**DATA SUPPLIED:**
* * * * *
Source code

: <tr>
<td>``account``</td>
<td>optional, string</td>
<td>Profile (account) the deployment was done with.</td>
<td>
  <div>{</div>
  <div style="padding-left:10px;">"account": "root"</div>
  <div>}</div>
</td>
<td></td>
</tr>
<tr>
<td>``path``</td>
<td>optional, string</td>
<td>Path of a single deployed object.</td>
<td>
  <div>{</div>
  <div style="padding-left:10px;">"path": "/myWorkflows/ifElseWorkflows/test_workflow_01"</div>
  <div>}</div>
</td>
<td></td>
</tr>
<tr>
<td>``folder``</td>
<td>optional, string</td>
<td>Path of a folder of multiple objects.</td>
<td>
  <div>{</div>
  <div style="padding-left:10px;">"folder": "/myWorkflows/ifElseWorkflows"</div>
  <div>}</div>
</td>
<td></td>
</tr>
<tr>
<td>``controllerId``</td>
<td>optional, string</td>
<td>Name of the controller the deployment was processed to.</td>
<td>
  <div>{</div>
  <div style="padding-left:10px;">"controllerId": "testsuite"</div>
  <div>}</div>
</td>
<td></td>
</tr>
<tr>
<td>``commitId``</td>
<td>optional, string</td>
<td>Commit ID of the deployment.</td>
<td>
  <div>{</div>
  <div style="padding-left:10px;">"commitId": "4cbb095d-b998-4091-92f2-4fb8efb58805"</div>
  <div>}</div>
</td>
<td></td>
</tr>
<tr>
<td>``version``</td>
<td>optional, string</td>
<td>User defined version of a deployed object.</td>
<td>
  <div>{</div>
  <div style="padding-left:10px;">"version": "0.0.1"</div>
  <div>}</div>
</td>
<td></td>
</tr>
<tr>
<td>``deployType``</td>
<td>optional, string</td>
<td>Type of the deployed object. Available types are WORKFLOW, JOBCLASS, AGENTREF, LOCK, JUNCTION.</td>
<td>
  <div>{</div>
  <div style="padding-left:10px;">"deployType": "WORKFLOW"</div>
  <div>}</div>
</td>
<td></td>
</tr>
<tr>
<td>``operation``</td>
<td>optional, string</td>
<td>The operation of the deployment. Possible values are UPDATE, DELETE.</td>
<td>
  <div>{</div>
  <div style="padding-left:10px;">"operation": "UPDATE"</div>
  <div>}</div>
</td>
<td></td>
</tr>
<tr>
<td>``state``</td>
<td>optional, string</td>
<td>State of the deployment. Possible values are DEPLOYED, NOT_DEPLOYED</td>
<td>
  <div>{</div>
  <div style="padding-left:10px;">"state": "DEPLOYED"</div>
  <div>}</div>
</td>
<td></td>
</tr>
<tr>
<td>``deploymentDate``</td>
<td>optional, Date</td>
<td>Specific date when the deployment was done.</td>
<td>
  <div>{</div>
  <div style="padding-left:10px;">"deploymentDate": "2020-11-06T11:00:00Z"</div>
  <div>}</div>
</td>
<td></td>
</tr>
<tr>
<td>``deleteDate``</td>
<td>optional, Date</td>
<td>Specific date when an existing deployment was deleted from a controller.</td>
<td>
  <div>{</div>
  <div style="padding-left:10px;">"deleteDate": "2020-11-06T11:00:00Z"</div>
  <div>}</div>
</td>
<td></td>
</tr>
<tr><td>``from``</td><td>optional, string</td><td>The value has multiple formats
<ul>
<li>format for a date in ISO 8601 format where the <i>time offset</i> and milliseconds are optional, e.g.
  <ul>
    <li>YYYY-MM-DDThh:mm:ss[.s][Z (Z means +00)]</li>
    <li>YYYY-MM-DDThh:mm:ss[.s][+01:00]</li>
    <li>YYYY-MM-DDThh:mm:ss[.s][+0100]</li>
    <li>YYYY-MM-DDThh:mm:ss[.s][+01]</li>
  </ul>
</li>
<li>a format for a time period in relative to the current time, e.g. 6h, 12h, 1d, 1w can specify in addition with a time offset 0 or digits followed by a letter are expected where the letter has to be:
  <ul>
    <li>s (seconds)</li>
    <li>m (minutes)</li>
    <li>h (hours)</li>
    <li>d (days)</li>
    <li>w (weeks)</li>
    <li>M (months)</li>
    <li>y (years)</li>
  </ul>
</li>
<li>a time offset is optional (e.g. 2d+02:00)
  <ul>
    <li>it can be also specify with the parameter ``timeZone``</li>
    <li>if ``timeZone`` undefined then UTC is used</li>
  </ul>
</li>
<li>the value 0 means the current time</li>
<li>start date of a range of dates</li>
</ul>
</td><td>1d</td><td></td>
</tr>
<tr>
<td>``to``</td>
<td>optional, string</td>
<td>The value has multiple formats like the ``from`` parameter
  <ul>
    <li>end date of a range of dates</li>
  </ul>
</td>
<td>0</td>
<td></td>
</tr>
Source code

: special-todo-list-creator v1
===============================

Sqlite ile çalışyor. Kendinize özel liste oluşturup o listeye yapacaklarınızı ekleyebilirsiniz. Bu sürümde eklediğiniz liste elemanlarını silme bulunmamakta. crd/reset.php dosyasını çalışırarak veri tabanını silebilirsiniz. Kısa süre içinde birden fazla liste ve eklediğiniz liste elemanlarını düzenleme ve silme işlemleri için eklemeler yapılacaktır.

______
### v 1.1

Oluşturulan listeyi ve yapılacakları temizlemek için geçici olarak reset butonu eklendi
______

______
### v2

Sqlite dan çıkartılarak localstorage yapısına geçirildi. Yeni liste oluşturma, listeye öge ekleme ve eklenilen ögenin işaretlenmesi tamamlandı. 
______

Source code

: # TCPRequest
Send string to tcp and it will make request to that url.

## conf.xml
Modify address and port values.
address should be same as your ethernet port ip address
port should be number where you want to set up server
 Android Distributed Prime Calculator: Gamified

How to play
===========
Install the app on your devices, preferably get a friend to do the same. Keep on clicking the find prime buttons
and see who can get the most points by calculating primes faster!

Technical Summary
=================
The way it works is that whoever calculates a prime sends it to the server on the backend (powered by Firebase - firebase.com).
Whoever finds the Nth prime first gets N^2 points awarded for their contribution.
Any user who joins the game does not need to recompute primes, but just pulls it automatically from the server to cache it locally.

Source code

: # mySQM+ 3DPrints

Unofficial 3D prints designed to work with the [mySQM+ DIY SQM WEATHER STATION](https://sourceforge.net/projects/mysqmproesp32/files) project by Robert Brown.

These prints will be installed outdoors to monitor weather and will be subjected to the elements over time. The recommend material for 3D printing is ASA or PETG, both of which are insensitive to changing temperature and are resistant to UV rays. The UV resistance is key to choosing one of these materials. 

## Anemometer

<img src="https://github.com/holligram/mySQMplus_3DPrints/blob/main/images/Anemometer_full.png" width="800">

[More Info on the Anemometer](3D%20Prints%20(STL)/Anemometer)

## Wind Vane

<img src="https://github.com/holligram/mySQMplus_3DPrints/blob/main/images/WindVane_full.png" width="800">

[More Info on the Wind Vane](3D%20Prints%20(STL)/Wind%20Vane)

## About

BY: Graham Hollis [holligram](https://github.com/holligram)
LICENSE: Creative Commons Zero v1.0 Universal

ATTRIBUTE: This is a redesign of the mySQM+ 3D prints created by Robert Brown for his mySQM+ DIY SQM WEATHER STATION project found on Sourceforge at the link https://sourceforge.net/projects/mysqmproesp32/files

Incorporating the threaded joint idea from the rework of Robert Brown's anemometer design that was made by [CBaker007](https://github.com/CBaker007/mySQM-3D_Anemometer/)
* * * * *
Return every line of the preceding records in which the word "that" appears.

Send string to tcp and it will make request to that url.
The way it works is that whoever calculates a prime sends it to the server on the backend (powered by Firebase - firebase.com).
Incorporating the threaded joint idea from the rework of Robert Brown's anemometer design that was made by [CBaker007](https://github.com/CBaker007/mySQM-3D_Anemometer/)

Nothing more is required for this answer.